A partition and a crossValidation function over arbitrary number of n-dimensional arrays

sylvaticus · April 15, 2021, 1:50pm

Hello, for my own machine learning library, I implemented the following functions to partition and run cross-validation over a m-set of n-dimensional arrays, where one can specify the dimension to partition or run the cross validation. They can be run independently from BetaML.

Comments welcome!

import Base.iterate
using Random, Statistics
abstract type  AbstractDataSampler end

@enum Verbosity NONE=0 LOW=10 STD=20 HIGH=30 FULL=40


mutable struct SamplerWithData{Ts <: AbstractDataSampler, Td <: AbstractArray}
    sampler::Ts
    data::Td
    dims::Int64
end

"""
    partition(data,parts;shuffle,dims,rng)

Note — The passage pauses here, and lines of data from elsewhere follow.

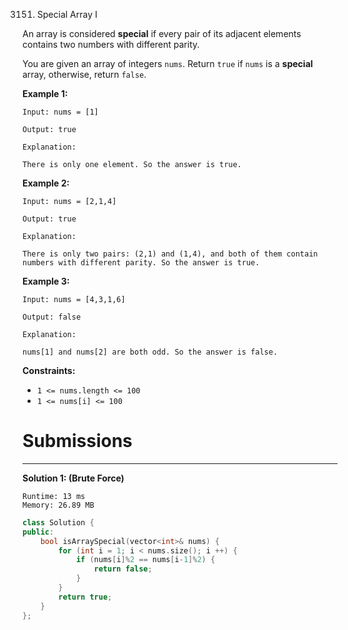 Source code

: 3151. Special Array I

An array is considered **special** if every pair of its adjacent elements contains two numbers with different parity.

You are given an array of integers `nums`. Return `true` if `nums` is a **special** array, otherwise, return `false`.

 

**Example 1:**
```
Input: nums = [1]

Output: true

Explanation:

There is only one element. So the answer is true.
```

**Example 2:**
```
Input: nums = [2,1,4]

Output: true

Explanation:

There is only two pairs: (2,1) and (1,4), and both of them contain numbers with different parity. So the answer is true.
```

**Example 3:**
```
Input: nums = [4,3,1,6]

Output: false

Explanation:

nums[1] and nums[2] are both odd. So the answer is false.
```
 

**Constraints:**

* `1 <= nums.length <= 100`
* `1 <= nums[i] <= 100`

# Submissions
---
**Solution 1: (Brute Force)**
```
Runtime: 13 ms
Memory: 26.89 MB
```
```c++
class Solution {
public:
    bool isArraySpecial(vector<int>& nums) {
        for (int i = 1; i < nums.size(); i ++) {
            if (nums[i]%2 == nums[i-1]%2) {
                return false;
            }
        }
        return true;
    }
};
```
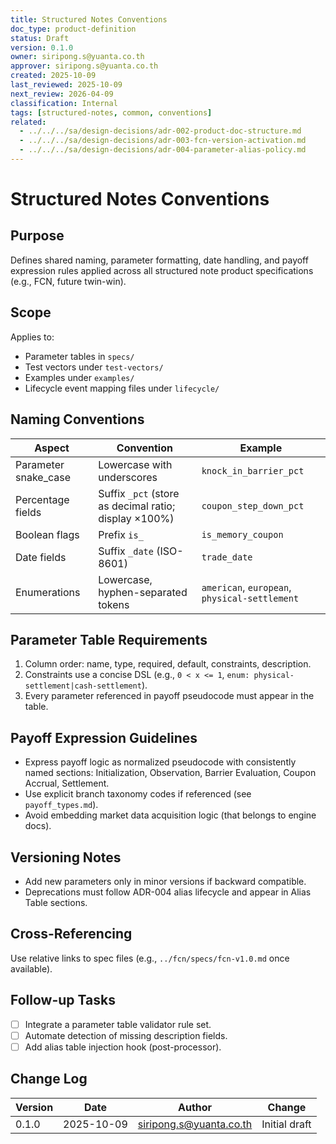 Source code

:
 ```yaml
---
title: Structured Notes Conventions
doc_type: product-definition
status: Draft
version: 0.1.0
owner: siripong.s@yuanta.co.th
approver: siripong.s@yuanta.co.th
created: 2025-10-09
last_reviewed: 2025-10-09
next_review: 2026-04-09
classification: Internal
tags: [structured-notes, common, conventions]
related:
  - ../../../sa/design-decisions/adr-002-product-doc-structure.md
  - ../../../sa/design-decisions/adr-003-fcn-version-activation.md
  - ../../../sa/design-decisions/adr-004-parameter-alias-policy.md
---
```


# Structured Notes Conventions

## Purpose
Defines shared naming, parameter formatting, date handling, and payoff expression rules applied across all structured note product specifications (e.g., FCN, future twin-win).

## Scope
Applies to:
- Parameter tables in `specs/`
- Test vectors under `test-vectors/`
- Examples under `examples/`
- Lifecycle event mapping files under `lifecycle/`

## Naming Conventions
| Aspect | Convention | Example |
|--------|------------|---------|
| Parameter snake_case | Lowercase with underscores | `knock_in_barrier_pct` |
| Percentage fields | Suffix `_pct` (store as decimal ratio; display ×100%) | `coupon_step_down_pct` |
| Boolean flags | Prefix `is_` | `is_memory_coupon` |
| Date fields | Suffix `_date` (ISO-8601) | `trade_date` |
| Enumerations | Lowercase, hyphen-separated tokens | `american`, `european`, `physical-settlement` |

## Parameter Table Requirements
1. Column order: name, type, required, default, constraints, description.
2. Constraints use a concise DSL (e.g., `0 < x <= 1`, `enum: physical-settlement|cash-settlement`).
3. Every parameter referenced in payoff pseudocode must appear in the table.

## Payoff Expression Guidelines
- Express payoff logic as normalized pseudocode with consistently named sections: Initialization, Observation, Barrier Evaluation, Coupon Accrual, Settlement.
- Use explicit branch taxonomy codes if referenced (see `payoff_types.md`).
- Avoid embedding market data acquisition logic (that belongs to engine docs).

## Versioning Notes
- Add new parameters only in minor versions if backward compatible.
- Deprecations must follow ADR-004 alias lifecycle and appear in Alias Table sections.

## Cross-Referencing
Use relative links to spec files (e.g., `../fcn/specs/fcn-v1.0.md` once available).

## Follow-up Tasks
- [ ] Integrate a parameter table validator rule set.
- [ ] Automate detection of missing description fields.
- [ ] Add alias table injection hook (post-processor).

## Change Log
| Version | Date | Author | Change |
|---------|------|--------|--------|
| 0.1.0 | 2025-10-09 | siripong.s@yuanta.co.th | Initial draft
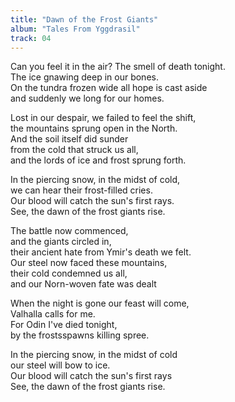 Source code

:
 ```yaml
---
title: "Dawn of the Frost Giants"
album: "Tales From Yggdrasil"
track: 04
---
```


Can you feel it in the air? The smell of death tonight.  
The ice gnawing deep in our bones.  
On the tundra frozen wide all hope is cast aside  
and suddenly we long for our homes.  

Lost in our despair, we failed to feel the shift,  
the mountains sprung open in the North.  
And the soil itself did sunder  
from the cold that struck us all,  
and the lords of ice and frost sprung forth.  

In the piercing snow, in the midst of cold,  
we can hear their frost-filled cries.  
Our blood will catch the sun's first rays.  
See, the dawn of the frost giants rise.  

The battle now commenced,  
and the giants circled in,  
their ancient hate from Ymir's death we felt.  
Our steel now faced these mountains,  
their cold condemned us all,  
and our Norn-woven fate was dealt  

When the night is gone our feast will come,  
Valhalla calls for me.  
For Odin I've died tonight,  
by the frostsspawns killing spree.  

In the piercing snow, in the midst of cold  
our steel will bow to ice.  
Our blood will catch the sun's first rays  
See, the dawn of the frost giants rise.   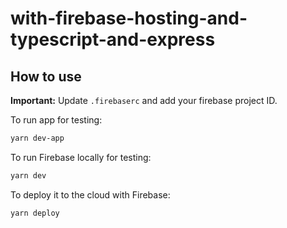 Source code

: # with-firebase-hosting-and-typescript-and-express

## How to use

**Important:** Update `.firebaserc` and add your firebase project ID.

To run app for testing:

```bash
yarn dev-app
```

To run Firebase locally for testing:

```bash
yarn dev
```

To deploy it to the cloud with Firebase:

```bash
yarn deploy
``` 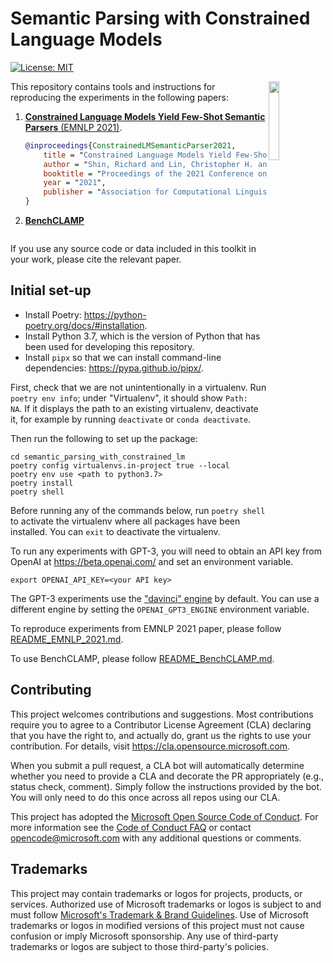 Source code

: # Semantic Parsing with Constrained Language Models

[![License: MIT](https://img.shields.io/badge/License-MIT-yellow.svg)](https://opensource.org/licenses/MIT) 

<img align="right" src="https://avatars2.githubusercontent.com/u/9585815?s=200&v=4" width="18%">

This repository contains tools and instructions for reproducing the experiments in the 
following papers:

1. [**Constrained Language Models Yield Few-Shot Semantic Parsers** (EMNLP 2021)](https://aclanthology.org/2021.emnlp-main.608/).
    ```bib
    @inproceedings{ConstrainedLMSemanticParser2021,
        title = "Constrained Language Models Yield Few-Shot Semantic Parsers",
        author = "Shin, Richard and Lin, Christopher H. and Thomson, Sam and Chen, Charles and Roy, Subhro and Platanios,  Emmanouil Antonios and Pauls, Adam and Klein, Dan and Eisner, Jason and Van Durme, Benjamin",
        booktitle = "Proceedings of the 2021 Conference on Empirical Methods in Natural Language Processing",
        year = "2021",
        publisher = "Association for Computational Linguistics",
    }
    ```

2. [**BenchCLAMP**](#)
    ```bib
    ```

If you use any source code or data included in this toolkit in your work, please cite the relevant paper.

## Initial set-up
- Install Poetry: https://python-poetry.org/docs/#installation.
- Install Python 3.7, which is the version of Python that has been used for developing this repository.
- Install `pipx` so that we can install command-line dependencies: https://pypa.github.io/pipx/.

First, check that we are not unintentionally in a virtualenv.
Run `poetry env info`; under "Virtualenv", it should show `Path:           NA`.
If it displays the path to an existing virtualenv, deactivate it, for example by running `deactivate` or `conda deactivate`.

Then run the following to set up the package:
```
cd semantic_parsing_with_constrained_lm
poetry config virtualenvs.in-project true --local
poetry env use <path to python3.7>
poetry install
poetry shell
```

Before running any of the commands below, run `poetry shell` to activate the virtualenv where all packages have been installed. You can `exit` to deactivate the virtualenv.

To run any experiments with GPT-3, you will need to obtain an API key from OpenAI at https://beta.openai.com/ and set an environment variable.
```
export OPENAI_API_KEY=<your API key>
```
The GPT-3 experiments use the ["davinci" engine](https://beta.openai.com/docs/engines/davinci) by default.
You can use a different engine by setting the `OPENAI_GPT3_ENGINE` environment variable.

To reproduce experiments from EMNLP 2021 paper, please follow [README_EMNLP_2021.md](README_EMNLP_2021.md).

To use BenchCLAMP, please follow [README_BenchCLAMP.md](README_BenchCLAMP.md).

## Contributing

This project welcomes contributions and suggestions.  Most contributions require you to agree to a
Contributor License Agreement (CLA) declaring that you have the right to, and actually do, grant us
the rights to use your contribution. For details, visit https://cla.opensource.microsoft.com.

When you submit a pull request, a CLA bot will automatically determine whether you need to provide
a CLA and decorate the PR appropriately (e.g., status check, comment). Simply follow the instructions
provided by the bot. You will only need to do this once across all repos using our CLA.

This project has adopted the [Microsoft Open Source Code of Conduct](https://opensource.microsoft.com/codeofconduct/).
For more information see the [Code of Conduct FAQ](https://opensource.microsoft.com/codeofconduct/faq/) or
contact [opencode@microsoft.com](mailto:opencode@microsoft.com) with any additional questions or comments.

## Trademarks

This project may contain trademarks or logos for projects, products, or services. Authorized use of Microsoft 
trademarks or logos is subject to and must follow 
[Microsoft's Trademark & Brand Guidelines](https://www.microsoft.com/en-us/legal/intellectualproperty/trademarks/usage/general).
Use of Microsoft trademarks or logos in modified versions of this project must not cause confusion or imply Microsoft sponsorship.
Any use of third-party trademarks or logos are subject to those third-party's policies.
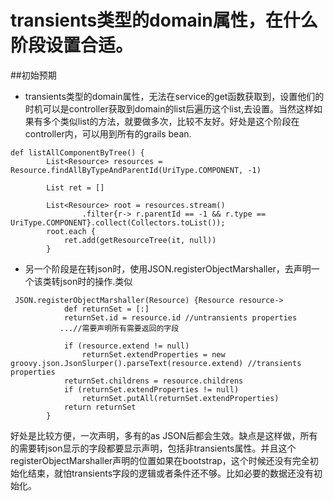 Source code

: # transients类型的domain属性，在什么阶段设置合适。

##初始预期
+ transients类型的domain属性，无法在service的get函数获取到，设置他们的时机可以是controller获取到domain的list后遍历这个list,去设置。当然这样如果有多个类似list的方法，就要做多次，比较不友好。好处是这个阶段在controller内，可以用到所有的grails bean.
```$xslt
def listAllComponentByTree() {
        List<Resource> resources = Resource.findAllByTypeAndParentId(UriType.COMPONENT, -1)

        List ret = []

        List<Resource> root = resources.stream()
                .filter{r-> r.parentId == -1 && r.type == UriType.COMPONENT}.collect(Collectors.toList());
        root.each {
            ret.add(getResourceTree(it, null))
        }
```
+ 另一个阶段是在转json时，使用JSON.registerObjectMarshaller，去声明一个该类转json时的操作.类似
```$xslt
 JSON.registerObjectMarshaller(Resource) {Resource resource->
            def returnSet = [:]
            returnSet.id = resource.id //untransients properties
           ...//需要声明所有需要返回的字段

            if (resource.extend != null)
                returnSet.extendProperties = new groovy.json.JsonSlurper().parseText(resource.extend) //transients properties
            returnSet.childrens = resource.childrens
            if (returnSet.extendProperties != null)
                returnSet.putAll(returnSet.extendProperties)
            return returnSet
        }

```
好处是比较方便，一次声明，多有的as JSON后都会生效。缺点是这样做，所有的需要转json显示的字段都要显示声明，包括非transients属性。并且这个registerObjectMarshaller声明的位置如果在bootstrap，这个时候还没有完全初始化结束，就怕transients字段的逻辑或者条件还不够。比如必要的数据还没有初始化。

Partition (by dimension `dims`) one or more matrices according to the shares in `parts`.

# Parameters
* `data`: A matrix/vector or a vector of matrices/vectors
* `parts`: A vector of the required shares (must sum to 1)
* `shufle`: Whether to randomly shuffle the matrices (preserving the relative order between matrices)
* `dims`: The dimension for which to partition [def: `1`]
* `copy`: Wheter to _copy_ the actual data or only create a reference [def: `true`]
* `rng`: Random Number Generator (see [`FIXEDSEED`](@ref)) [deafult: `Random.GLOBAL_RNG`]

# Notes:
* The sum of parts must be equal to 1
* The number of elements in the specified dimension must be the same for all the arrays in `data`

# Example:
julia
julia> x = [1:10 11:20]
julia> y = collect(31:40)
julia> ((xtrain,xtest),(ytrain,ytest)) = partition([x,y],[0.7,0.3])
 
 """
function partition(data::AbstractArray{T,1},parts::AbstractArray{Float64,1};shuffle=true,dims=1,copy=true,rng = Random.GLOBAL_RNG) where T <: AbstractArray
        # the sets of vector/matrices
        N = size(data[1],dims)
        all(size.(data,dims) .== N) || @error "All matrices passed to `partition` must have the same number of elements for the required dimension"
        ridx = shuffle ? Random.shuffle(rng,1:N) : collect(1:N)
        return partition.(data,Ref(parts);shuffle=shuffle,dims=dims,fixedRIdx = ridx,copy=copy,rng=rng)
end

function partition(data::AbstractArray{T,Ndims}, parts::AbstractArray{Float64,1};shuffle=true,dims=1,fixedRIdx=Int64[],copy=true,rng = Random.GLOBAL_RNG) where {T,Ndims}
    # the individual vector/matrix
    N        = size(data,dims)
    nParts   = size(parts)
    toReturn = toReturn = Array{AbstractArray{T,Ndims},1}(undef,nParts)
    if !(sum(parts) ≈ 1)
        @error "The sum of `parts` in `partition` should total to 1."
    end
    ridx = fixedRIdx
    if (isempty(ridx))
       ridx = shuffle ? Random.shuffle(rng, 1:N) : collect(1:N)
    end
    allDimIdx = convert(Vector{Union{UnitRange{Int64},Vector{Int64}}},[1:i for i in size(data)])
    current = 1
    cumPart = 0.0
    for (i,p) in enumerate(parts)
        cumPart += parts[i]
        final = i == nParts ? N : Int64(round(cumPart*N))
        allDimIdx[dims] = ridx[current:final]
        toReturn[i]     = copy ? data[allDimIdx...] : @views data[allDimIdx...]
        current         = (final +=1)
    end
    return toReturn
end

"""
   KFold(nSplits=5,nRepeats=1,shuffle=true,rng=Random.GLOBAL_RNG)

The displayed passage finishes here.